WHAT THE EXERCISE ASKS. Return the count of lines in the records that include the string "status", and nothing besides it.
•••
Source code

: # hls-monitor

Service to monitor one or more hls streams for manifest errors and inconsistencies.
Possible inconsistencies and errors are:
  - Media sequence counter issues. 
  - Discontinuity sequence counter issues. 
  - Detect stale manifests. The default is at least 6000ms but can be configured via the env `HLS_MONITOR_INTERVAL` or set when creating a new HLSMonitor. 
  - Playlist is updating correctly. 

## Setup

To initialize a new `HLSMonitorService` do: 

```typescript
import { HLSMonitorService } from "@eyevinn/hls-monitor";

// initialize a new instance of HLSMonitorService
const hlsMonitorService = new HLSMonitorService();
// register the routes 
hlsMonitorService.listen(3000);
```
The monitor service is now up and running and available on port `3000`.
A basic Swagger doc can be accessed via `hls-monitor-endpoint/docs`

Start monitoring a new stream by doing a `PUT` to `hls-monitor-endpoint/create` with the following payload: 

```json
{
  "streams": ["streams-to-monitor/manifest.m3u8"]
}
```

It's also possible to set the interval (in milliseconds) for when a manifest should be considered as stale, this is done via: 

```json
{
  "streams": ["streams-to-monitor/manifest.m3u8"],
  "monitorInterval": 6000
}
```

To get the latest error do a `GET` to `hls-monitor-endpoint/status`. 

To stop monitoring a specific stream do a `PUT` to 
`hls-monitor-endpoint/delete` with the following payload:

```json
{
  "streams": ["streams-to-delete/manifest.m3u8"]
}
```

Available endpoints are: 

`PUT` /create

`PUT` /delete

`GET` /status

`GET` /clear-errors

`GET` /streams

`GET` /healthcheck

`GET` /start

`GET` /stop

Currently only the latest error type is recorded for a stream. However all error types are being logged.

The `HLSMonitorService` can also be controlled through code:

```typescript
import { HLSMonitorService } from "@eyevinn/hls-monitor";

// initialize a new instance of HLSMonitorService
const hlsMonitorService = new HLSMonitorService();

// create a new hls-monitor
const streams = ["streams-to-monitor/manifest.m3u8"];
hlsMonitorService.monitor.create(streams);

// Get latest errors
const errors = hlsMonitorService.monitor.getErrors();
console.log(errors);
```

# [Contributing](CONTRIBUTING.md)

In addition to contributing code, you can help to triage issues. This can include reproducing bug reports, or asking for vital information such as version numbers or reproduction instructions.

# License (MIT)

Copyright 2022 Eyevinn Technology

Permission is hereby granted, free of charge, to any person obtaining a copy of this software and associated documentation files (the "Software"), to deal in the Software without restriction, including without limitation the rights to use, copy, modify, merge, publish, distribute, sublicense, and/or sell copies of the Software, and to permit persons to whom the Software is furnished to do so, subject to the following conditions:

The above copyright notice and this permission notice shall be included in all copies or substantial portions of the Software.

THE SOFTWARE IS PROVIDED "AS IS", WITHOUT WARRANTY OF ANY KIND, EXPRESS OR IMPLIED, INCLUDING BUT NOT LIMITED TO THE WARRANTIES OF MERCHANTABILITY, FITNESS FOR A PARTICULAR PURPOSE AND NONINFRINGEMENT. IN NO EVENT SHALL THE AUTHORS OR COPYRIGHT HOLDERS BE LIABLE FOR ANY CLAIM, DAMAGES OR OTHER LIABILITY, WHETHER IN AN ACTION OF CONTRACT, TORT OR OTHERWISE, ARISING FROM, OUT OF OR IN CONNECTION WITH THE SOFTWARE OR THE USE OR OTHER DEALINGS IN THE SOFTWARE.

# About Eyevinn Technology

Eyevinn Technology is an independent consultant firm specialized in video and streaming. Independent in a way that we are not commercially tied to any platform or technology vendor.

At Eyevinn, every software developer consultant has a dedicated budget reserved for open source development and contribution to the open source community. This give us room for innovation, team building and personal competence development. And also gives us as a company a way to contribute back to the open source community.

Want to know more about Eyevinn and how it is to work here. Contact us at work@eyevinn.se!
•••
SOLVED EXERCISE. 2